- Photo by Dulce Juarez
The fall installment of Barrio Art Crawl—a self-guided tour through the Barrio Logan Arts District—is all about Dia de los Muertos, or the Day of the Dead, when Latin American cultures welcome the spirits of deceased family members home for a visit. Starting at 5 p.m. Saturday, Oct. 27, visitors can cruise by participating galleries (facebook.com/barrioartcrawl) where community shrines are being erected, says Bob Green, who’s heading up the project. Traditionally, family members of the deceased build shrines decorated with art, photos and the favorite foods and drink of loved ones so they can indulge upon their annual return.
“This is our own way of doing it [the holiday],” says Green, co-founder of The Roots Factory. “We’re encouraging people to bring pictures of their deceased loved ones, and offerings to put on the community altars.”
The Roots Factory (1878 Main St.) will have an opening reception for its Dia de los Muertos show the night of the art crawl; it’ll remain on view through Nov. 2. In addition to live music and face painting, the free party will have street art, sculpture and paintings by artists including Chicano Park muralist Mario Torero; a video installation by Armando de la Torre; and a grand centerpiece in the courtyard that Cesar Castaneda carved out of a 2,000-pound tree stump to look like the Mayan deity Quetzalcoatl, who symbolizes birth, death and rebirth, Castaneda says.

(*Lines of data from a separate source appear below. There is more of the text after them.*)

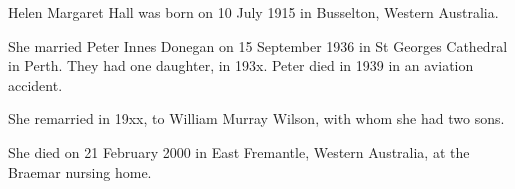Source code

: 
Helen Margaret Hall was born on 10 July 1915 in Busselton, Western Australia.\cite{HMHbirth}

She married Peter Innes Donegan on 15 September 1936 in St Georges Cathedral in Perth.
They had one daughter, in 193x.
Peter died in 1939 in an aviation accident.

She remarried in 19xx, to William Murray Wilson, with whom she had two sons.

She died on 21 February 2000 in East Fremantle, Western Australia, at the Braemar nursing home.
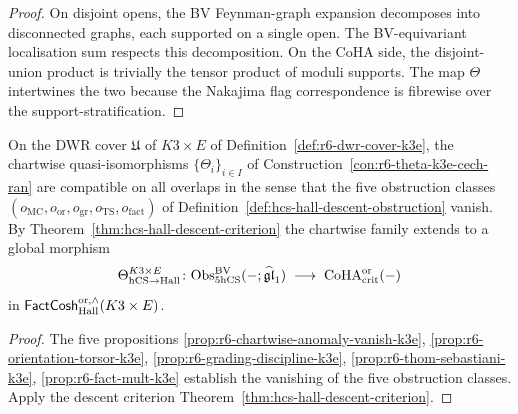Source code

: \begin{proof}
On disjoint opens, the BV Feynman-graph expansion decomposes into
disconnected graphs, each supported on a single open. The
BV-equivariant localisation sum respects this decomposition. On the
CoHA side, the disjoint-union product is trivially the tensor product
of moduli supports. The map $\Theta$ intertwines the two because the
Nakajima flag correspondence is fibrewise over the support-stratification.
\end{proof}

\begin{theorem}
\label{thm:r6-k3e-local-chart-qiso}
On the DWR cover $\mathfrak U$ of $K3\times E$ of
Definition~\ref{def:r6-dwr-cover-k3e}, the chartwise
quasi-isomorphisms $\{\Theta_i\}_{i\in I}$ of
Construction~\ref{con:r6-theta-k3e-cech-ran} are compatible on all
overlaps in the sense that the five obstruction classes
$(o_{\mathrm{MC}}, o_{\mathrm{or}}, o_{\mathrm{gr}}, o_{\mathrm{TS}},
o_{\mathrm{fact}})$ of Definition~\ref{def:hcs-hall-descent-obstruction}
vanish. By Theorem~\ref{thm:hcs-hall-descent-criterion} the chartwise
family extends to a global morphism
\[
\Theta_{\hCS\to\Hall}^{K3\times E}\colon
\Obs^\BV_{5\hCS}(-;\ghat)
\;\longrightarrow\;
\CoHA^{\mathrm{or}}_{\mathrm{crit}}(-)
\]
in $\mathsf{FactCosh}_{\Hall}^{\mathrm{or},\wedge}(K3\times E)$.
\end{theorem}

\begin{proof}
The five propositions
\ref{prop:r6-chartwise-anomaly-vanish-k3e},
\ref{prop:r6-orientation-torsor-k3e},
\ref{prop:r6-grading-discipline-k3e},
\ref{prop:r6-thom-sebastiani-k3e},
\ref{prop:r6-fact-mult-k3e}
establish the vanishing of the five obstruction classes. Apply the
descent criterion Theorem~\ref{thm:hcs-hall-descent-criterion}.
\end{proof}

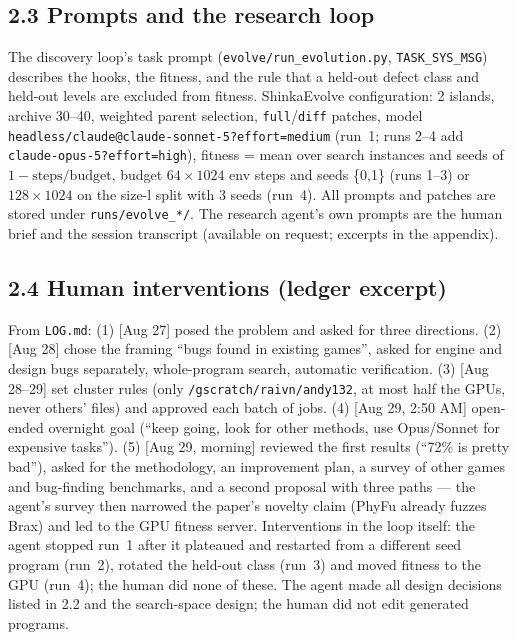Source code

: \subsection*{2.3 Prompts and the research loop}
The discovery loop's task prompt (\texttt{evolve/run\_evolution.py}, \texttt{TASK\_SYS\_MSG}) describes the hooks, the fitness,
and the rule that a held-out defect class and held-out levels are excluded from fitness. ShinkaEvolve configuration:
2 islands, archive 30--40, weighted parent selection, \texttt{full}/\texttt{diff} patches, model
\texttt{headless/claude@claude-sonnet-5?effort=medium} (run~1; runs 2--4 add \texttt{claude-opus-5?effort=high}), fitness = mean over search
instances and seeds of $1-\text{steps}/\text{budget}$, budget $64\times1024$ env steps and seeds \{0,1\} (runs 1--3) or $128\times1024$ on the
size-l split with 3 seeds (run~4). All prompts and patches are stored under \texttt{runs/evolve\_*/}. The research
agent's own prompts are the human brief and the session transcript (available on request; excerpts in the appendix).

\subsection*{2.4 Human interventions (ledger excerpt)}
From \texttt{LOG.md}: (1) [Aug 27] posed the problem and asked for three directions. (2) [Aug 28] chose the framing
``bugs found in existing games'', asked for engine and design bugs separately, whole-program search, automatic verification.
(3) [Aug 28--29] set cluster rules (only \texttt{/gscratch/raivn/andy132}, at most half the GPUs, never others' files) and approved
each batch of jobs. (4) [Aug 29, 2:50 AM] open-ended overnight goal (``keep going, look for other methods, use Opus/Sonnet for expensive tasks'').
(5) [Aug 29, morning] reviewed the first results (``72\% is pretty bad''), asked for the methodology, an improvement plan, a survey of other
games and bug-finding benchmarks, and a second proposal with three paths --- the agent's survey then narrowed the paper's novelty claim
(PhyFu already fuzzes Brax) and led to the GPU fitness server. Interventions in the loop itself: the agent stopped run~1 after it
plateaued and restarted from a different seed program (run~2), rotated the held-out class (run~3) and moved fitness to the GPU (run~4);
the human did none of these. The agent made all design decisions listed in 2.2 and the search-space design; the human did not edit
generated programs.

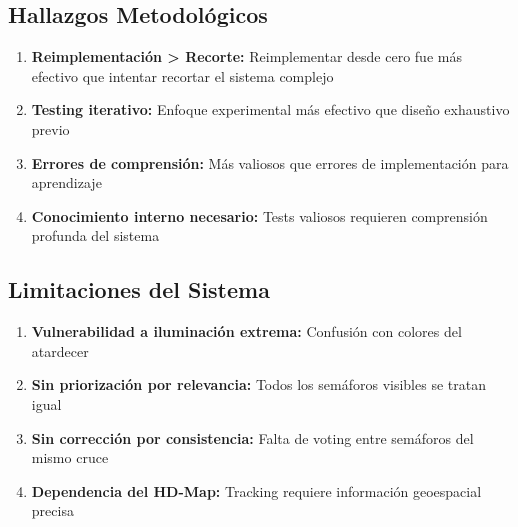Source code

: \subsection{Hallazgos Metodológicos}

\begin{enumerate}
    \item \textbf{Reimplementación > Recorte:} Reimplementar desde cero fue más efectivo que intentar recortar el sistema complejo
    \item \textbf{Testing iterativo:} Enfoque experimental más efectivo que diseño exhaustivo previo
    \item \textbf{Errores de comprensión:} Más valiosos que errores de implementación para aprendizaje
    \item \textbf{Conocimiento interno necesario:} Tests valiosos requieren comprensión profunda del sistema
\end{enumerate}

\subsection{Limitaciones del Sistema}

\begin{enumerate}
    \item \textbf{Vulnerabilidad a iluminación extrema:} Confusión con colores del atardecer
    \item \textbf{Sin priorización por relevancia:} Todos los semáforos visibles se tratan igual
    \item \textbf{Sin corrección por consistencia:} Falta de voting entre semáforos del mismo cruce
    \item \textbf{Dependencia del HD-Map:} Tracking requiere información geoespacial precisa
\end{enumerate}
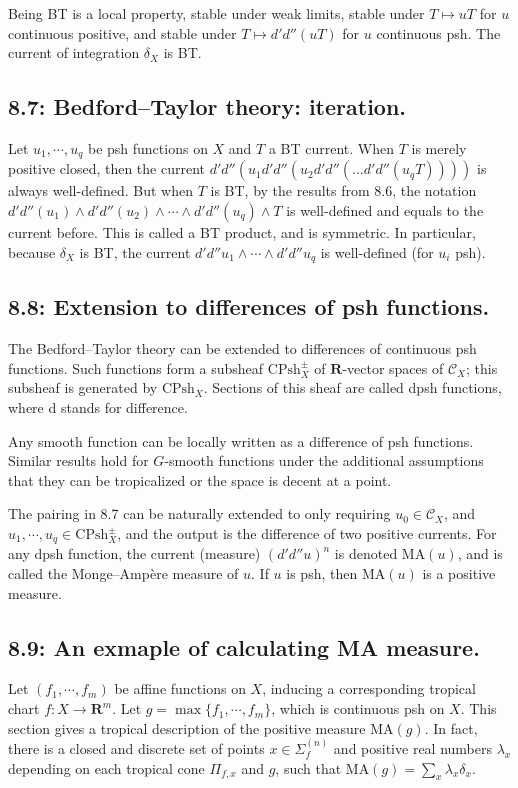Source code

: \documentclass[12pt,reqno]{amsart}
\theoremstyle{definition}
\theoremstyle{remark}
\theoremstyle{citedrem}
\theoremstyle{cited}
\theoremstyle{citeddef}
\theoremstyle{step}
\newcommand{\MA}{\mathrm{MA}}
\begin{document}
Being BT is a local property, stable under weak limits, stable under $T \mapsto uT$ for $u$ continuous positive, and stable under $T \mapsto d'd''(uT)$ for $u$ continuous psh. The current of integration $\delta_X$ is BT. 

\subsection*{8.7: Bedford--Taylor theory: iteration. }Let $u_1, \cdots, u_q$ be psh functions on $X$ and $T$ a BT current. When $T$ is merely positive closed, then the current $d'd''(u_1 d'd''(u_2 d'd''(\ldots d'd''(u_qT))))$ is always well-defined. But when $T$ is BT, by the results from 8.6, the notation $d'd''(u_1) \wedge d'd''(u_2) \wedge \cdots \wedge d'd''(u_q) \wedge T$ is well-defined and equals to the current before. This is called a BT product, and is symmetric. In particular, because $\delta_X$ is BT, the current $d'd''u_1 \wedge \cdots \wedge d'd'' u_q$ is well-defined (for $u_i$ psh). 

\subsection*{8.8: Extension to differences of psh functions. }The Bedford--Taylor theory can be extended to differences of continuous psh functions. Such functions form a subsheaf $\mathrm{CPsh}_X^\pm$ of $\mathbf{R}$-vector spaces of $\mathcal{C}_X$; this subsheaf is generated by $\mathrm{CPsh}_X$. Sections of this sheaf are called dpsh functions, where d stands for difference. 

Any smooth function can be locally written as a difference of psh functions. Similar results hold for $G$-smooth functions under the additional assumptions that they can be tropicalized or the space is decent at a point. 

The pairing in 8.7 can be naturally extended to only requiring $u_0 \in \mathcal{C}_X$, and $u_1, \cdots, u_q \in \mathrm{CPsh}^\pm_X$, and the output is the difference of two positive currents. For any dpsh function, the current (measure) $(d'd''u)^n$ is denoted $\MA(u)$, and is called the Monge--Ampère measure of $u$. If $u$ is psh, then $\MA(u)$ is a positive measure. 

\subsection*{8.9: An exmaple of calculating MA measure. }Let $(f_1, \cdots, f_m)$ be affine functions on $X$, inducing a corresponding tropical chart $f \colon X \to \mathbf{R}^m.$ Let $g = \max\{f_1, \cdots, f_m\}$, which is continuous psh on $X$. This section gives a tropical description of the positive measure $\MA(g)$. In fact, there is a closed and discrete set of points $x \in \Sigma_f^{(n)}$ and positive real numbers $\lambda_x$ depending on each tropical cone $\Pi_{f,x}$ and $g$, such that $\MA(g) = \sum_x \lambda_x \delta_x.$
\end{document}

“I drive around a lot for work, and for about two years, I kept passing by this huge tree stump on the side of [Highway] 163 in Hillcrest,” he says. “Every time I went by, I thought of how I could get it out of there.” The self-taught sculptor hired a crane, removed the stump and has been working on it for the past five months with only an ax, a chisel and a hammer.
On a trip to Mexico City in 2004, Castaneda visited the Mayan pyramids and temples where he saw representations of Quetzalcoatl and felt a connection. He practiced on two smaller tree stumps before carving the big one, titled Rize of Quetzalcoatl, which will serve as a shrine at the opening, decorated with flowers and candles, Green says.
“The connection between the legend and the art piece is that the tree was once a living thing, then it died and now it’s resurrected as this,” Castaneda explains. Castaneda’s cousin, a film student, has been documenting the project for the first-ever Barrio Film Festival, which will takes place Nov. 24 and 25.